Remittances on the Decline
According to the 2022 Encovi survey, there has been a significant increase in the number of migrants who reduced the amount and frequency of their remittances and of those who stopped sending them. The number of people who send money to their households of origin was reduced to 49 percent, as opposed to 59 percent in 2021.
In Buenos Aires, Pedro* (32) has a currency exchange office that can wire remittances to Venezuela. Since he opened the agency in 2018, he has attended to around 50 Venezuelans daily and wired an equivalent of approximately 1,500 USD (or $30 per person). At that time, migrants usually sent money twice to their relatives.
During and after the pandemic, the situation changed due to more virtual platforms, such as Binance, allowing for money transfers without intermediaries. “Although we have not stopped sending money, our customer base is down 30 percent. Currently, we could attend between 15 and 20 people, and receive between 600 USD and 800 USD per day,” Pedro said.
He also explains that remittances have dropped for a number of reasons, such as the fact that many of his clients have brought their whole family to Argentina; the inflationary economic situation in the southern nation; and the shortage of bolivars in Venezuela affecting transactions. “We receive Argentine pesos and send the equivalent in bolivars to bank accounts of relatives’ clients. Although Venezuela is dollarized, we transfer bolivars because the banks cannot buy dollars.”
According to the Encovi study, 57 percent of these remittances are sent once or twice a month, contributing to increased consumption in recipient households.
Return Migration Prospectives
In the UCAB study, Freitez urged the national government “to depoliticize the migratory crisis, to stop stigmatizing the people who left the country in the crisis, and to provide the protection that the laws guarantee, starting with the right to identity.”
The Venezuelan government makes migration invisible or demonizes it.
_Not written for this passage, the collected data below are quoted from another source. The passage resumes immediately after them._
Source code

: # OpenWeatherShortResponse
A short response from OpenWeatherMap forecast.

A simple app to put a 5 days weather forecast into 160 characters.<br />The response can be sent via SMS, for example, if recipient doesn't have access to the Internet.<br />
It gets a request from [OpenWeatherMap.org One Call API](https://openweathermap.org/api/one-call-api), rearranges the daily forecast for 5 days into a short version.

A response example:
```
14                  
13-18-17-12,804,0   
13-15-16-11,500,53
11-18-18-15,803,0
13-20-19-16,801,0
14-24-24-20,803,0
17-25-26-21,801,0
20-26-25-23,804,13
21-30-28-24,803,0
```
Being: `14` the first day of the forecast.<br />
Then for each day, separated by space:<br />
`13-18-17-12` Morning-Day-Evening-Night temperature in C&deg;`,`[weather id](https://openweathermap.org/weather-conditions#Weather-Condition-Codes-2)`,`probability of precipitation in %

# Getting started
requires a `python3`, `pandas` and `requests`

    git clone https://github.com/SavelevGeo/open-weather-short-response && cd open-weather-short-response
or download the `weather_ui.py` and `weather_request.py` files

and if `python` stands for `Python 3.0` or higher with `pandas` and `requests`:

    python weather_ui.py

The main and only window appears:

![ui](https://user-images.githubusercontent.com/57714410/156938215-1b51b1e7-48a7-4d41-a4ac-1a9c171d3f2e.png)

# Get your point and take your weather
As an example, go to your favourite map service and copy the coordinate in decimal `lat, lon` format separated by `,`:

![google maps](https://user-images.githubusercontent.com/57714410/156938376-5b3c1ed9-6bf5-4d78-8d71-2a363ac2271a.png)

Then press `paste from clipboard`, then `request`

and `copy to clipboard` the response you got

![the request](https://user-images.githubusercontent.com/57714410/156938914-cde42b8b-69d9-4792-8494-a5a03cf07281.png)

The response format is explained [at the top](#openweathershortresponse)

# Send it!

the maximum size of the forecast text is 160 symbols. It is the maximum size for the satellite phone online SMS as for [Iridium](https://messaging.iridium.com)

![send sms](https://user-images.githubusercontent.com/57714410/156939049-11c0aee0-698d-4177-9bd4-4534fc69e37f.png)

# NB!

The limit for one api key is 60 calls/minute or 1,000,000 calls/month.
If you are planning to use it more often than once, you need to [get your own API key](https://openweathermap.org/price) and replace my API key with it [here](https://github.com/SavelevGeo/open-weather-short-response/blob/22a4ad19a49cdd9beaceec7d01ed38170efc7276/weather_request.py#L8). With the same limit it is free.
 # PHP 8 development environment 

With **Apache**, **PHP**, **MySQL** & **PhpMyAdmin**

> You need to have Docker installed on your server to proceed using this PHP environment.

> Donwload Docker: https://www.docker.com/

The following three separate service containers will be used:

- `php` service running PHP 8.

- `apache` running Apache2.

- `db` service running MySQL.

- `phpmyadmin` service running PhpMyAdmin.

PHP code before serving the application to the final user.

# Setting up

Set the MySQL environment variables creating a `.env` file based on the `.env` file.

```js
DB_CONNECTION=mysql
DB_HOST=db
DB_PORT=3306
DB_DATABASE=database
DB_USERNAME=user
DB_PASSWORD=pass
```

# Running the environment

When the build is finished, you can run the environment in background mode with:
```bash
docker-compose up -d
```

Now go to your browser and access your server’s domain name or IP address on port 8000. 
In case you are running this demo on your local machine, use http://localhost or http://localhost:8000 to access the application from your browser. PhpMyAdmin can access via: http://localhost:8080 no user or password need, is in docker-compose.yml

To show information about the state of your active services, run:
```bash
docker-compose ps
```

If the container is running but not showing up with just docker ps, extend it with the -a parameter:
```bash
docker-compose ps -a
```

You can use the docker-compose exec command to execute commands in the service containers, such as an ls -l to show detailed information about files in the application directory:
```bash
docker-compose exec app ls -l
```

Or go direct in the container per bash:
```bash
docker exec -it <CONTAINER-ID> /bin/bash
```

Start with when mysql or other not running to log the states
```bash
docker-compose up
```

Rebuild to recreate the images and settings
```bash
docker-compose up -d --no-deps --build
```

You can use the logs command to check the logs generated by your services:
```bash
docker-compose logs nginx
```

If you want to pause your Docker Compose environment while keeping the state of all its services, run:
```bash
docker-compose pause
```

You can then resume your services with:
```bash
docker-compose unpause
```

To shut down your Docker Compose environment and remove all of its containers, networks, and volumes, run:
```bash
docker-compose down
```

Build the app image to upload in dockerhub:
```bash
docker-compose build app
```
It does not provide or publish official statistics on migratory flows. Therefore, the size and characteristics of the Venezuelan population that has left the country and any possible return flows are unknown.
Few official reports from the Venezuelan Foreign Ministry related only to repatriation statistics. On November 10, it was reported that 30,103 migrants were repatriated through the government’s Plan Vuelta a la Patria program since its launch in 2018. Venezuelan migrants have returned from 25 nations, mainly from South America, through 172 flights and one maritime transfer.
According to the Encovi survey, the proportion of returnees is at most 6 percent. UCAB researchers do not predict a massive return process to Venezuela due to the absence of conditions to receive the millions of Venezuelans who settled in other countries.
Since its inception in 2014, Encovi has become a source of timely and valuable information for researchers, public policymakers, legislators, political parties, unions, and other Venezuelan civil society organizations. However, UCAB researchers highlight that more significant efforts are needed to measure and characterize the Venezuelan population in their destination countries.
*Names have been changed to protect the safety of the interviewee and their family.